Using naturalistic driving data to examine how drivers share attention when engaging in secondary tasks

2020 
Abstract Naturalistic driving research shows that drivers spend vast amounts of time engaging in secondary, non-driving tasks. Laboratory and simulation studies have demonstrated that, when engaging in a secondary task, drivers adopt strategies to interrupt, delay and resume the secondary task in order to manage their workload and risk. However, there is very little knowledge of the time-sharing strategies that drivers adopt for interweaving their attention across multiple tasks in real-world driving.
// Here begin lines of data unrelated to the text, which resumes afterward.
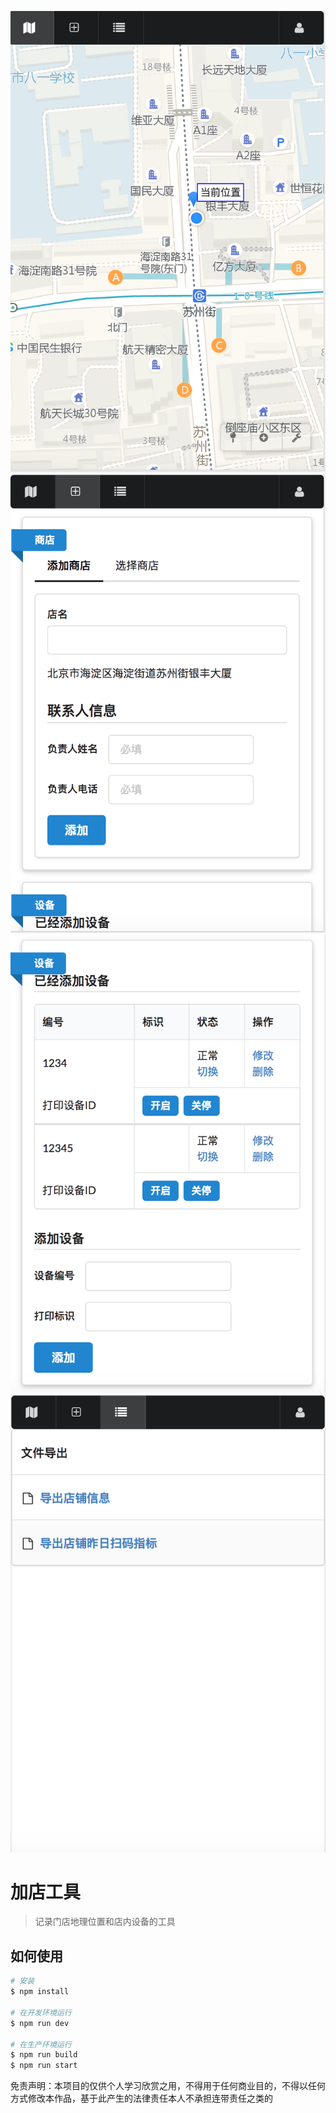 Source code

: 
![map](./static/images/map.png)
![add-shop](./static/images/add-shop.png)
![device](./static/images/device.png)
![download](./static/images/download.png)

# 加店工具

> 记录门店地理位置和店内设备的工具

## 如何使用

``` bash
# 安装
$ npm install

# 在开发环境运行
$ npm run dev

# 在生产环境运行
$ npm run build
$ npm run start
```

免责声明：本项目的仅供个人学习欣赏之用，不得用于任何商业目的，不得以任何方式修改本作品，基于此产生的法律责任本人不承担连带责任之类的
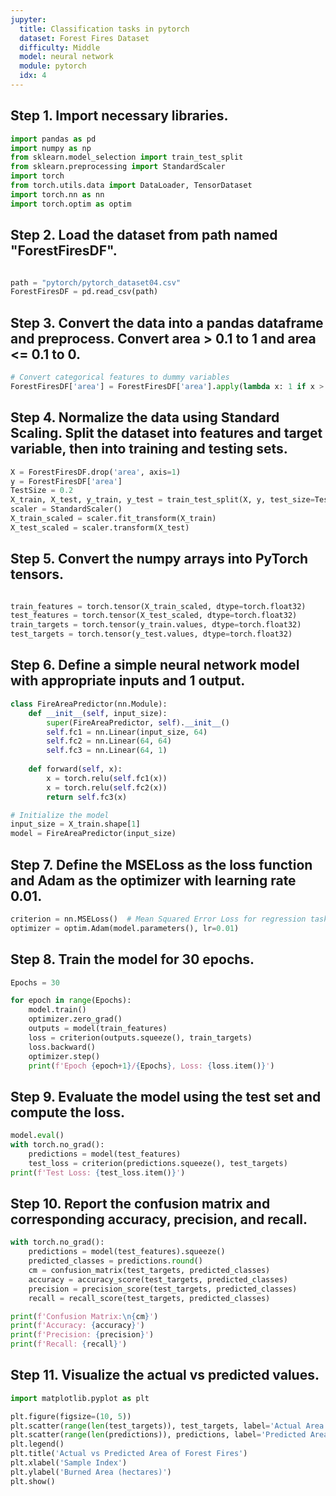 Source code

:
 ```yaml
---
jupyter:
  title: Classification tasks in pytorch
  dataset: Forest Fires Dataset
  difficulty: Middle
  model: neural network
  module: pytorch
  idx: 4
---
```


## Step 1. Import necessary libraries.

```python
import pandas as pd
import numpy as np
from sklearn.model_selection import train_test_split
from sklearn.preprocessing import StandardScaler
import torch
from torch.utils.data import DataLoader, TensorDataset
import torch.nn as nn
import torch.optim as optim
```

## Step 2. Load the dataset from path named "ForestFiresDF".

```python

path = "pytorch/pytorch_dataset04.csv"
ForestFiresDF = pd.read_csv(path)
```

## Step 3. Convert the data into a pandas dataframe and preprocess. Convert area > 0.1 to 1 and area <= 0.1 to 0.

```python
# Convert categorical features to dummy variables
ForestFiresDF['area'] = ForestFiresDF['area'].apply(lambda x: 1 if x > 0.1 else 0)
```

## Step 4. Normalize the data using Standard Scaling. Split the dataset into features and target variable, then into training and testing sets.

```python
X = ForestFiresDF.drop('area', axis=1)
y = ForestFiresDF['area']
TestSize = 0.2
X_train, X_test, y_train, y_test = train_test_split(X, y, test_size=TestSize)
scaler = StandardScaler()
X_train_scaled = scaler.fit_transform(X_train)
X_test_scaled = scaler.transform(X_test)
```

## Step 5. Convert the numpy arrays into PyTorch tensors.

```python

train_features = torch.tensor(X_train_scaled, dtype=torch.float32)
test_features = torch.tensor(X_test_scaled, dtype=torch.float32)
train_targets = torch.tensor(y_train.values, dtype=torch.float32)
test_targets = torch.tensor(y_test.values, dtype=torch.float32)
```

## Step 6. Define a simple neural network model with appropriate inputs and 1 output.

```python
class FireAreaPredictor(nn.Module):
    def __init__(self, input_size):
        super(FireAreaPredictor, self).__init__()
        self.fc1 = nn.Linear(input_size, 64)
        self.fc2 = nn.Linear(64, 64)
        self.fc3 = nn.Linear(64, 1)
        
    def forward(self, x):
        x = torch.relu(self.fc1(x))
        x = torch.relu(self.fc2(x))
        return self.fc3(x)

# Initialize the model
input_size = X_train.shape[1]
model = FireAreaPredictor(input_size)
```

## Step 7. Define the MSELoss as the loss function and Adam as the optimizer with learning rate 0.01.

```python
criterion = nn.MSELoss()  # Mean Squared Error Loss for regression tasks
optimizer = optim.Adam(model.parameters(), lr=0.01)
```

## Step 8. Train the model for 30 epochs.

```python
Epochs = 30

for epoch in range(Epochs):
    model.train()
    optimizer.zero_grad()
    outputs = model(train_features)
    loss = criterion(outputs.squeeze(), train_targets)
    loss.backward()
    optimizer.step()
    print(f'Epoch {epoch+1}/{Epochs}, Loss: {loss.item()}')
```

## Step 9. Evaluate the model using the test set and compute the loss.

```python
model.eval()
with torch.no_grad():
    predictions = model(test_features)
    test_loss = criterion(predictions.squeeze(), test_targets)
print(f'Test Loss: {test_loss.item()}')
```

## Step 10. Report the confusion matrix and corresponding accuracy, precision, and recall.
```python
with torch.no_grad():
    predictions = model(test_features).squeeze()
    predicted_classes = predictions.round()
    cm = confusion_matrix(test_targets, predicted_classes)
    accuracy = accuracy_score(test_targets, predicted_classes)
    precision = precision_score(test_targets, predicted_classes)
    recall = recall_score(test_targets, predicted_classes)

print(f'Confusion Matrix:\n{cm}')
print(f'Accuracy: {accuracy}')
print(f'Precision: {precision}')
print(f'Recall: {recall}')
```

## Step 11. Visualize the actual vs predicted values.

```python
import matplotlib.pyplot as plt

plt.figure(figsize=(10, 5))
plt.scatter(range(len(test_targets)), test_targets, label='Actual Area')
plt.scatter(range(len(predictions)), predictions, label='Predicted Area', color='r')
plt.legend()
plt.title('Actual vs Predicted Area of Forest Fires')
plt.xlabel('Sample Index')
plt.ylabel('Burned Area (hectares)')
plt.show()
```
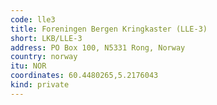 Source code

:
 ```yaml
---
code: lle3
title: Foreningen Bergen Kringkaster (LLE-3)
short: LKB/LLE-3
address: PO Box 100, N5331 Rong, Norway
country: norway
itu: NOR
coordinates: 60.4480265,5.2176043
kind: private
---
```

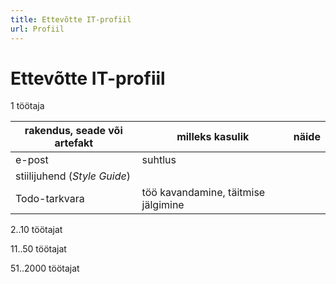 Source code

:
 ```yaml
---
title: Ettevõtte IT-profiil
url: Profiil
---
```


# Ettevõtte IT-profiil

1 töötaja

| rakendus, seade või artefakt | milleks kasulik | näide |
|------------------------------|-----------------|-------|
| e-post                       | suhtlus         | 
| stiilijuhend (_Style Guide_) | |
| Todo-tarkvara | töö kavandamine, täitmise jälgimine | |

2..10 töötajat

11..50 töötajat

51..2000 töötajat


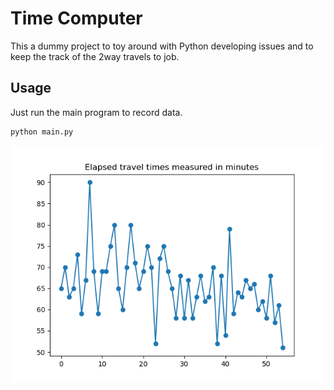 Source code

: # Time Computer

This a dummy project to toy around with Python developing issues and to keep the track of the 2way travels to job.

## Usage

Just run the main program to record data.

```bash
python main.py
```

![times_plot](analytics/output_files/times_plot.png)
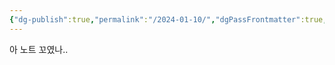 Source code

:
 ```yaml
---
{"dg-publish":true,"permalink":"/2024-01-10/","dgPassFrontmatter":true,"noteIcon":""}
---
```





아 노트 꼬였나..
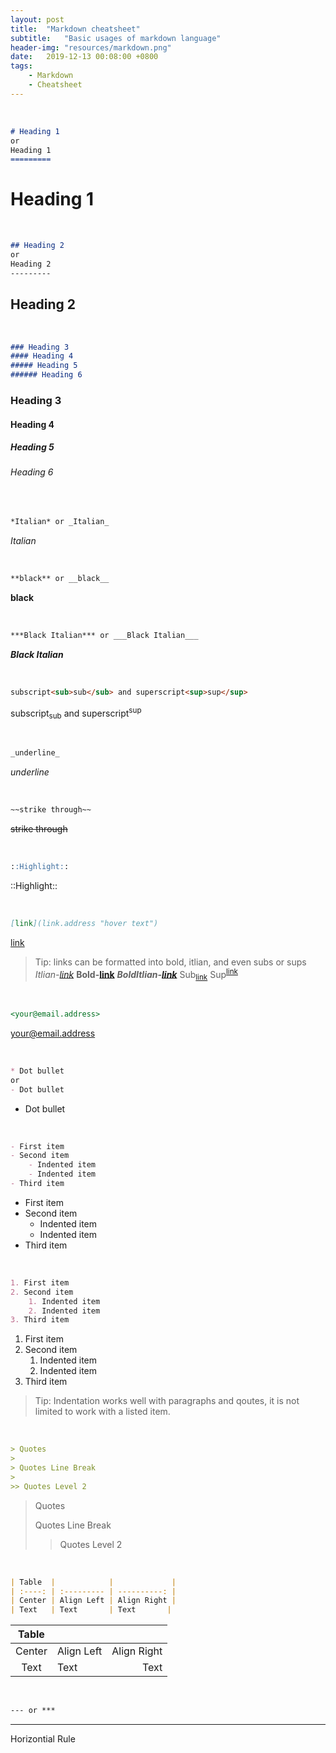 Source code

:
 ```yaml
---
layout: post
title:  "Markdown cheatsheet"
subtitle:   "Basic usages of markdown language"
header-img: "resources/markdown.png"
date:   2019-12-13 00:08:00 +0800
tags:
    - Markdown
    - Cheatsheet
---
```


<br>

```md
# Heading 1
or
Heading 1
=========
```
# Heading 1

<br>

```md
## Heading 2
or
Heading 2
---------
```
## Heading 2

<br>

```md
### Heading 3
#### Heading 4
##### Heading 5
###### Heading 6
```
### Heading 3
#### Heading 4
##### Heading 5
###### Heading 6

<br>

```md
*Italian* or _Italian_
```
_Italian_

<br>

```md
**black** or __black__
```
**black**

<br>

```md
***Black Italian*** or ___Black Italian___
```
***Black Italian***

<br>

```md
subscript<sub>sub</sub> and superscript<sup>sup</sup>
```
subscript<sub>sub</sub> and superscript<sup>sup</sup>

<br>

```md
_underline_
```
_underline_

<br>

```md
~~strike through~~
```
~~strike through~~

<br>

```md
::Highlight::
```
::Highlight::

<br>

```md
[link](link.address "hover text")
```
[link](link.address "hover text")
> Tip: links can be formatted into bold, itlian, and even subs or sups  
> *Itlian-[link]()*
> **Bold-[link]()**
> ***BoldItlian-[link]()***
> Sub<sub>[link]()</sub>
> Sup<sup>[link]()</sup>

<br>

```md
<your@email.address>
```
<your@email.address> 

<br>

```md
* Dot bullet
or
- Dot bullet
```
- Dot bullet

<br>

```md
- First item
- Second item
    - Indented item
    - Indented item
- Third item 
```
- First item
- Second item
    - Indented item
    - Indented item
- Third item 

<br>

```md
1. First item
2. Second item
    1. Indented item
    2. Indented item
3. Third item
```
1. First item
2. Second item
    1. Indented item
    2. Indented item
3. Third item 
> Tip: Indentation works well with paragraphs and qoutes, it is not limited to work with a listed item.

<br>

```md
> Quotes
>
> Quotes Line Break
> 
>> Quotes Level 2
```
> Quotes
>
> Quotes Line Break
> 
>> Quotes Level 2

<br>

```md
| Table  |            |             |
| :----: | :--------- | ----------: |
| Center | Align Left | Align Right |
| Text   | Text       | Text       |
```
| Table  | | |
| :-----:| :--------- | ----------: |
| Center | Align Left | Align Right |
| Text | Text | Text |

<br>

```md
--- or ***
```
---
Horizontial Rule

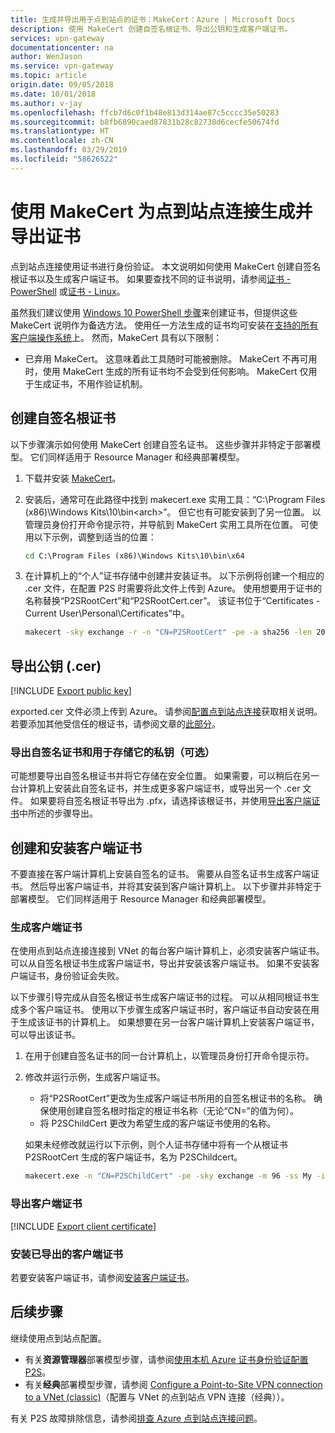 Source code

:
 ```yaml
---
title: 生成并导出用于点到站点的证书：MakeCert：Azure | Microsoft Docs
description: 使用 MakeCert 创建自签名根证书、导出公钥和生成客户端证书。
services: vpn-gateway
documentationcenter: na
author: WenJason
ms.service: vpn-gateway
ms.topic: article
origin.date: 09/05/2018
ms.date: 10/01/2018
ms.author: v-jay
ms.openlocfilehash: ffcb7d6c0f1b48e813d314ae87c5cccc35e50283
ms.sourcegitcommit: b8fb6890caed87831b28c82738d6cecfe50674fd
ms.translationtype: HT
ms.contentlocale: zh-CN
ms.lasthandoff: 03/29/2019
ms.locfileid: "58626522"
---
```

# <a name="generate-and-export-certificates-for-point-to-site-connections-using-makecert"></a>使用 MakeCert 为点到站点连接生成并导出证书

点到站点连接使用证书进行身份验证。 本文说明如何使用 MakeCert 创建自签名根证书以及生成客户端证书。 如果要查找不同的证书说明，请参阅[证书 - PowerShell](vpn-gateway-certificates-point-to-site.md) 或[证书 - Linux](vpn-gateway-certificates-point-to-site-linux.md)。

虽然我们建议使用 [Windows 10 PowerShell 步骤](vpn-gateway-certificates-point-to-site.md)来创建证书，但提供这些 MakeCert 说明作为备选方法。 使用任一方法生成的证书均可安装在[支持的所有客户端操作系统](vpn-gateway-howto-point-to-site-resource-manager-portal.md#faq)上。 然而，MakeCert 具有以下限制：

* 已弃用 MakeCert。 这意味着此工具随时可能被删除。 MakeCert 不再可用时，使用 MakeCert 生成的所有证书均不会受到任何影响。 MakeCert 仅用于生成证书，不用作验证机制。

## <a name="rootcert"></a>创建自签名根证书

以下步骤演示如何使用 MakeCert 创建自签名证书。 这些步骤并非特定于部署模型。 它们同样适用于 Resource Manager 和经典部署模型。

1. 下载并安装 [MakeCert](https://msdn.microsoft.com/library/windows/desktop/aa386968(v=vs.85).aspx)。
2. 安装后，通常可在此路径中找到 makecert.exe 实用工具：“C:\Program Files (x86)\Windows Kits\10\bin\<arch>”。 但它也有可能安装到了另一位置。 以管理员身份打开命令提示符，并导航到 MakeCert 实用工具所在位置。 可使用以下示例，调整到适当的位置：

   ```cmd
   cd C:\Program Files (x86)\Windows Kits\10\bin\x64
   ```
3. 在计算机上的“个人”证书存储中创建并安装证书。 以下示例将创建一个相应的 .cer 文件，在配置 P2S 时需要将此文件上传到 Azure。 使用想要用于证书的名称替换“P2SRootCert”和“P2SRootCert.cer”。 该证书位于“Certificates - Current User\Personal\Certificates”中。

   ```cmd
   makecert -sky exchange -r -n "CN=P2SRootCert" -pe -a sha256 -len 2048 -ss My
   ```

## <a name="cer"></a>导出公钥 (.cer)

[!INCLUDE [Export public key](../../includes/vpn-gateway-certificates-export-public-key-include.md)]

exported.cer 文件必须上传到 Azure。 请参阅[配置点到站点连接](vpn-gateway-howto-point-to-site-resource-manager-portal.md#uploadfile)获取相关说明。 若要添加其他受信任的根证书，请参阅文章的[此部分](vpn-gateway-howto-point-to-site-resource-manager-portal.md#add)。

### <a name="export-the-self-signed-certificate-and-private-key-to-store-it-optional"></a>导出自签名证书和用于存储它的私钥（可选）

可能想要导出自签名根证书并将它存储在安全位置。 如果需要，可以稍后在另一台计算机上安装此自签名证书，并生成更多客户端证书，或导出另一个 .cer 文件。 如果要将自签名根证书导出为 .pfx，请选择该根证书，并使用[导出客户端证书](#clientexport)中所述的步骤导出。

## <a name="create-and-install-client-certificates"></a>创建和安装客户端证书

不要直接在客户端计算机上安装自签名的证书。 需要从自签名证书生成客户端证书。 然后导出客户端证书，并将其安装到客户端计算机上。 以下步骤并非特定于部署模型。 它们同样适用于 Resource Manager 和经典部署模型。

### <a name="clientcert"></a>生成客户端证书

在使用点到站点连接连接到 VNet 的每台客户端计算机上，必须安装客户端证书。 可以从自签名根证书生成客户端证书，导出并安装该客户端证书。 如果不安装客户端证书，身份验证会失败。 

以下步骤引导完成从自签名根证书生成客户端证书的过程。 可以从相同根证书生成多个客户端证书。 使用以下步骤生成客户端证书时，客户端证书自动安装在用于生成该证书的计算机上。 如果想要在另一台客户端计算机上安装客户端证书，可以导出该证书。
 
1. 在用于创建自签名证书的同一台计算机上，以管理员身份打开命令提示符。
2. 修改并运行示例，生成客户端证书。
   * 将“P2SRootCert”更改为生成客户端证书所用的自签名根证书的名称。 确保使用创建自签名根时指定的根证书名称（无论“CN=”的值为何）。
   * 将 P2SChildCert 更改为希望生成的客户端证书使用的名称。

   如果未经修改就运行以下示例，则个人证书存储中将有一个从根证书 P2SRootCert 生成的客户端证书，名为 P2SChildcert。

   ```cmd
   makecert.exe -n "CN=P2SChildCert" -pe -sky exchange -m 96 -ss My -in "P2SRootCert" -is my -a sha256
   ```

### <a name="clientexport"></a>导出客户端证书

[!INCLUDE [Export client certificate](../../includes/vpn-gateway-certificates-export-client-cert-include.md)]

### <a name="install"></a>安装已导出的客户端证书

若要安装客户端证书，请参阅[安装客户端证书](point-to-site-how-to-vpn-client-install-azure-cert.md)。

## <a name="next-steps"></a>后续步骤

继续使用点到站点配置。 

* 有关**资源管理器**部署模型步骤，请参阅[使用本机 Azure 证书身份验证配置 P2S](vpn-gateway-howto-point-to-site-resource-manager-portal.md)。
* 有关**经典**部署模型步骤，请参阅 [Configure a Point-to-Site VPN connection to a VNet (classic)](vpn-gateway-howto-point-to-site-classic-azure-portal.md)（配置与 VNet 的点到站点 VPN 连接（经典））。

有关 P2S 故障排除信息，请参阅[排查 Azure 点到站点连接问题](vpn-gateway-troubleshoot-vpn-point-to-site-connection-problems.md)。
This study examined the nature of observable visual and/or manual secondary task interruptions in real-word driving using naturalistic driving data. Video of 186 randomly selected trips from the Australian Naturalistic Driving Study were viewed to identify a range of secondary tasks and whether, when and why drivers interrupted engagement in these secondary tasks. It was found that under everyday naturalistic driving conditions, drivers interrupt (or temporarily disengage from) only a small percentage (13.5%) of the secondary tasks engaged in, with 87 percent of these tasks interrupted to re-engage in the driving task. The number of interruptions made to secondary tasks was found to differ according to a number of task characteristics, including task duration and visual load, with tasks of longer duration and higher visual load more likely to be interrupted. The results have a range of practical implications, particularly for the design of in-vehicle devices that better support drivers to break down long tasks into a series of sub-tasks, so that they can more easily disengage when driving demands necessitate.